Work task:
Among the records below, count the lines where "have" occurs, and report that total alone.

Given entries:

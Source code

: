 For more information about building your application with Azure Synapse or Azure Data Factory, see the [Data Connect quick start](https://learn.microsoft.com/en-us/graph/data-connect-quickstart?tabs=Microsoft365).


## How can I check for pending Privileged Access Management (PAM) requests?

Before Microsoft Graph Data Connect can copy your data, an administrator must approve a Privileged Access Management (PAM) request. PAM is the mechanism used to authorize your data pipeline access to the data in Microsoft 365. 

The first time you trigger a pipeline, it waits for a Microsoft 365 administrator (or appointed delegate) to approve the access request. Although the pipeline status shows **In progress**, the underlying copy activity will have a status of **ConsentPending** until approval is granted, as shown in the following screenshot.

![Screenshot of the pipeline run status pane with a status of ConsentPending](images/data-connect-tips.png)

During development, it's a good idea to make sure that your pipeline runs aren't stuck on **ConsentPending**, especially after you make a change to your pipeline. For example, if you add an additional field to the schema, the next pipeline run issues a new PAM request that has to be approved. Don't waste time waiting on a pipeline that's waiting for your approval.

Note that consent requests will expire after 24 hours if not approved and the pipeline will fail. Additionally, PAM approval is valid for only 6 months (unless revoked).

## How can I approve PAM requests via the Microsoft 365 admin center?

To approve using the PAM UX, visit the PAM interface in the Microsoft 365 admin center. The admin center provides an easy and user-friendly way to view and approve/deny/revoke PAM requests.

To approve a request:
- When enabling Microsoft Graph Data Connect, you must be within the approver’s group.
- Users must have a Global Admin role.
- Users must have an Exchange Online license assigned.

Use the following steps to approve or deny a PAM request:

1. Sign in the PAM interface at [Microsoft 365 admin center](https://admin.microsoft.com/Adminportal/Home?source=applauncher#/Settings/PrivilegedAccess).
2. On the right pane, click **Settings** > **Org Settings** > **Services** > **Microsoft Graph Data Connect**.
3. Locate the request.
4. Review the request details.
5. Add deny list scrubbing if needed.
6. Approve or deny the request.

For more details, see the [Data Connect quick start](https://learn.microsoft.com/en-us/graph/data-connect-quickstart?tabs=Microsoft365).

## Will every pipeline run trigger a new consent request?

Solution to this exercise:
3